Trump supporters break TV equipment during the Capitol Hill siege (Image: AP/Jose Luis Magana)

Who would have thought 2021 would start with social media users suggesting it was appropriate to kill politicians by firing squad or hang them after Donald Trump lost the US presidential election?

Well it’s what’s happening across social media with posts of this nature targeting both sides of US politics.

One Twitter user disputed calling the Capitol riots on January 6 an insurrection: “If [the rioters] were ‘insurrectionists, Old Sleepy Joes would be hanging from a lamp post.”

Trump was cut off from major social media platforms such as Twitter, Facebook and YouTube as a direct resulting of inciting rioters. Many of his followers were bumped off Twitter, and major technology companies such as Apple, Google and Amazon booted Parler, a platform used as a conservative rallying point.

The encrypted messaging app Telegram has reaped the benefits of the turmoil. The platform announced on Wednesday that it now has more than 500 million users — more than 25 million had joined in the preceding 72 hours. That was the period in which Parler’s apps and website were removed by hosts.

President-elect Joe Biden was not the only person to cop the violent rhetoric. Vice-President Mike Pence was the subject of “Hang Mike Pence” chants on the day of the riot.

Reuters’ Jim Bourg tweeted on January 9: “I heard at least 3 different rioters at the Capitol say that they hoped to find Vice President Mike Pence and execute him by hanging him from a Capitol Hill tree as a traitor. It was a common line being repeated. Many more were just talking about how the VP should be executed.”

Another Twitter user said — in a response to a post by far right news site Breitbart quoting Democrat Congressman Hakeem Jeffries demanding the removal of Trump — that a revolution could result in people like the congressman being executed.

Twitter boss Jack Dorsey also got the extremists’ treatment online after Trump was banned from the site. One user called for him to be dealt with in very graphic terms.

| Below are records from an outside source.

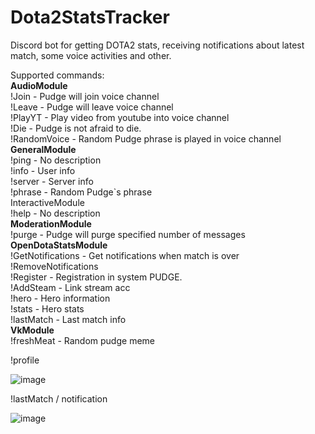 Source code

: # Dota2StatsTracker
Discord bot for getting DOTA2 stats, receiving notifications about latest match, some voice activities and other.

Supported commands: <br />
**AudioModule** <br />
!Join - Pudge will join voice channel <br />
!Leave - Pudge will leave voice channel <br />
!PlayYT - Play video from youtube into voice channel <br />
!Die - Pudge is not afraid to die. <br />
!RandomVoice - Random Pudge phrase is played in voice channel <br />
**GeneralModule** <br />
!ping - No description  <br />
!info - User info <br />
!server - Server info <br />
!phrase - Random Pudge`s phrase <br />
InteractiveModule  <br />
!help - No description <br />
**ModerationModule** <br />
!purge - Pudge will purge specified number of messages <br />
**OpenDotaStatsModule** <br />
!GetNotifications - Get notifications when match is over <br />
!RemoveNotifications  <br />
!Register - Registration in system PUDGE. <br />
!AddSteam - Link stream acc <br />
!hero - Hero information <br />
!stats - Hero stats <br />
!lastMatch - Last match info <br />
**VkModule** <br />
!freshMeat - Random pudge meme <br />

!profile 

![image](https://github.com/VladyaRazumist/Dota2StatsTracker/assets/45969614/d9528803-3fe3-4a6b-ba7e-31423d5ecace)


!lastMatch / notification


![image](https://github.com/VladyaRazumist/Dota2StatsTracker/assets/45969614/72bef866-d83b-424b-b705-4053130e7ea6)

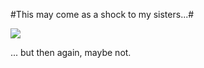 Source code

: #This may come as a shock to my sisters...#

![](http://www.nerdtests.com/images/badge/nt2/ed062647c84c0579.png)

... but then again, maybe not.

But Trump has also featured in memes and posts. A picture of him apparently posing with law enforcement was likened to a photo of Italian dictator Benito Mussolini. It was suggested he should meet the same end.

If you think this is a phenomenon that has infected public discourse only in the US, think again. Telegram groups set up for those seeking to protest against the Victorian lockdown featured similar sentiments about political figures.

One poster said: “Hanging politicians from lamp posts outside parliament house will be all the rage I hear in 2021 and also a cultural thing.”

This kind of extremist talk is not without precedent, however, and features prominently in white supremacist hate literature. 

A 1978 white supremacist novel The Turner Diaries — written by William Luther Pierce and published under the pseudonym Andrew Macdonald — featured a “Day of the Rope” concept for “race traitors” such as journalists and politicians to be executed after a white supremacist revolution.